§ **WHAT THE TASK ASKS**: Working from the listing below, pick each line containing the word "that" and copy it.

[Start of Attachment]

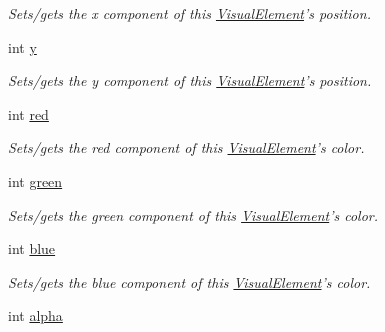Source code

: \begin{DoxyCompactItemize}
\begin{DoxyCompactList}\small\item\em Sets/gets the x component of this \hyperlink{struct_picto_1_1_visual_element}{Visual\-Element}'s position. \end{DoxyCompactList}\item 
\hypertarget{struct_picto_1_1_visual_element_a9a4db3430219e1f78208eda1a89e9f38}{int \hyperlink{struct_picto_1_1_visual_element_a9a4db3430219e1f78208eda1a89e9f38}{y}}\label{struct_picto_1_1_visual_element_a9a4db3430219e1f78208eda1a89e9f38}

\begin{DoxyCompactList}\small\item\em Sets/gets the y component of this \hyperlink{struct_picto_1_1_visual_element}{Visual\-Element}'s position. \end{DoxyCompactList}\item 
\hypertarget{struct_picto_1_1_visual_element_a8f60e10e94b01dbfd59a21608faed464}{int \hyperlink{struct_picto_1_1_visual_element_a8f60e10e94b01dbfd59a21608faed464}{red}}\label{struct_picto_1_1_visual_element_a8f60e10e94b01dbfd59a21608faed464}

\begin{DoxyCompactList}\small\item\em Sets/gets the red component of this \hyperlink{struct_picto_1_1_visual_element}{Visual\-Element}'s color. \end{DoxyCompactList}\item 
\hypertarget{struct_picto_1_1_visual_element_a1c795d02093276be88d7405bd4e42f64}{int \hyperlink{struct_picto_1_1_visual_element_a1c795d02093276be88d7405bd4e42f64}{green}}\label{struct_picto_1_1_visual_element_a1c795d02093276be88d7405bd4e42f64}

\begin{DoxyCompactList}\small\item\em Sets/gets the green component of this \hyperlink{struct_picto_1_1_visual_element}{Visual\-Element}'s color. \end{DoxyCompactList}\item 
\hypertarget{struct_picto_1_1_visual_element_a440a16c6901f1fef5502658fadf009b7}{int \hyperlink{struct_picto_1_1_visual_element_a440a16c6901f1fef5502658fadf009b7}{blue}}\label{struct_picto_1_1_visual_element_a440a16c6901f1fef5502658fadf009b7}

\begin{DoxyCompactList}\small\item\em Sets/gets the blue component of this \hyperlink{struct_picto_1_1_visual_element}{Visual\-Element}'s color. \end{DoxyCompactList}\item 
\hypertarget{struct_picto_1_1_visual_element_aa03bc277daf4d3514f43bd77503ccfba}{int \hyperlink{struct_picto_1_1_visual_element_aa03bc277daf4d3514f43bd77503ccfba}{alpha}}\label{struct_picto_1_1_visual_element_aa03bc277daf4d3514f43bd77503ccfba}


\end{DoxyCompactItemize}
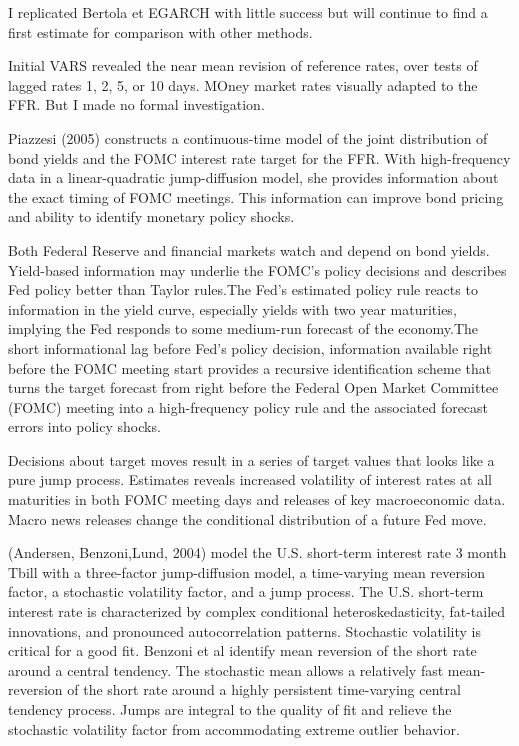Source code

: \documentclass[
]{article}
\begin{document}
I replicated Bertola et EGARCH with little success but will continue to find a first estimate for comparison with other methods.

Initial VARS revealed the near mean revision of reference rates, over tests of lagged rates 1, 2, 5, or 10 days. MOney market rates visually adapted to the FFR. But I made no formal investigation.

Piazzesi (2005) constructs a continuous-time model of the joint distribution of bond yields and the FOMC interest rate target for the FFR. With high-frequency data in a linear-quadratic jump-diffusion model, she provides information about the exact timing of FOMC meetings. This information can improve bond pricing and ability to identify monetary policy shocks.

Both Federal Reserve and financial markets watch and depend on bond yields. Yield-based information may underlie the FOMC's policy decisions and describes Fed policy better than Taylor rules.The Fed's estimated policy rule reacts to information in the yield curve, especially yields with two year maturities, implying the Fed responds to some medium-run forecast of the economy.The short informational lag before Fed's policy decision, information available right before the FOMC meeting start provides a recursive identification scheme that turns the target forecast from right before the Federal Open Market Committee (FOMC) meeting into a high-frequency policy rule and the associated forecast errors into policy shocks.

Decisions about target moves result in a series of target values that looks like a pure jump process. Estimates reveals increased volatility of interest rates at all maturities in both FOMC meeting days and releases of key macroeconomic data. Macro news releases change the conditional distribution of a future Fed move.

(Andersen, Benzoni,Lund, 2004) model the U.S. short-term interest rate 3 month Tbill with a three-factor jump-diffusion model, a time-varying mean reversion factor, a stochastic volatility factor, and a jump process. The U.S. short-term interest rate is characterized by complex conditional heteroskedasticity, fat-tailed innovations, and pronounced autocorrelation patterns. Stochastic volatility is critical for a good fit. Benzoni et al identify mean reversion of the short rate around a central tendency. The stochastic mean allows a relatively fast mean-reversion of the short rate around a highly persistent time-varying central tendency process. Jumps are integral to the quality of fit and relieve the stochastic volatility factor from accommodating extreme outlier behavior.
\end{document}
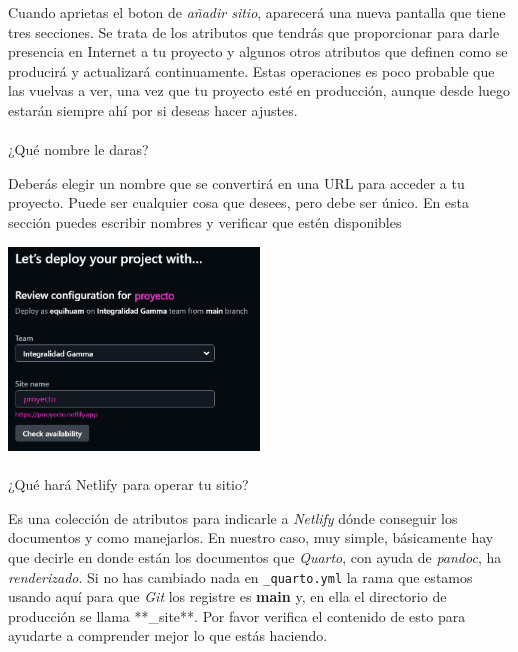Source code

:\documentclass[
  letterpaper,
  DIV=11,
  numbers=noendperiod]{scrartcl}
\makeatletter
\let\oldparagraph\paragraph
\renewcommand{\paragraph}{
    \@ifstar
      \xxxParagraphStar
      \xxxParagraphNoStar
  }
\newcommand{\xxxParagraphStar}[1]{\oldparagraph*{#1}\mbox{}}
\newcommand{\xxxParagraphNoStar}[1]{\oldparagraph{#1}\mbox{}}
\makeatother
\begin{document}
Cuando aprietas el boton de \emph{añadir sitio}, aparecerá una nueva
pantalla que tiene tres secciones. Se trata de los atributos que tendrás
que proporcionar para darle presencia en Internet a tu proyecto y
algunos otros atributos que definen como se producirá y actualizará
continuamente. Estas operaciones es poco probable que las vuelvas a ver,
una vez que tu proyecto esté en producción, aunque desde luego estarán
siempre ahí por si deseas hacer ajustes.

\paragraph{¿Qué nombre le daras?}\label{quuxe9-nombre-le-daras}

Deberás elegir un nombre que se convertirá en una URL para acceder a tu
proyecto. Puede ser cualquier cosa que desees, pero debe ser único. En
esta sección puedes escribir nombres y verificar que estén disponibles

\includegraphics[width=0.5\textwidth,height=\textheight]{images/Netlify-config-site-1.png}

\paragraph{¿Qué hará Netlify para operar tu
sitio?}\label{quuxe9-haruxe1-netlify-para-operar-tu-sitio}

Es una colección de atributos para indicarle a \emph{Netlify} dónde
conseguir los documentos y como manejarlos. En nuestro caso, muy simple,
básicamente hay que decirle en donde están los documentos que
\emph{Quarto}, con ayuda de \emph{pandoc}, ha \emph{renderizado}. Si no
has cambiado nada en \texttt{\_quarto.yml} la rama que estamos usando
aquí para que \emph{Git} los registre es \textbf{main} y, en ella el
directorio de producción se llama **\_site**. Por favor verifica el
contenido de esto para ayudarte a comprender mejor lo que estás
haciendo.
\end{document}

[End of Attachment]

§ **ANSWER TO THIS PROBLEM**:
Both Federal Reserve and financial markets watch and depend on bond yields. Yield-based information may underlie the FOMC's policy decisions and describes Fed policy better than Taylor rules.The Fed's estimated policy rule reacts to information in the yield curve, especially yields with two year maturities, implying the Fed responds to some medium-run forecast of the economy.The short informational lag before Fed's policy decision, information available right before the FOMC meeting start provides a recursive identification scheme that turns the target forecast from right before the Federal Open Market Committee (FOMC) meeting into a high-frequency policy rule and the associated forecast errors into policy shocks.
Decisions about target moves result in a series of target values that looks like a pure jump process. Estimates reveals increased volatility of interest rates at all maturities in both FOMC meeting days and releases of key macroeconomic data. Macro news releases change the conditional distribution of a future Fed move.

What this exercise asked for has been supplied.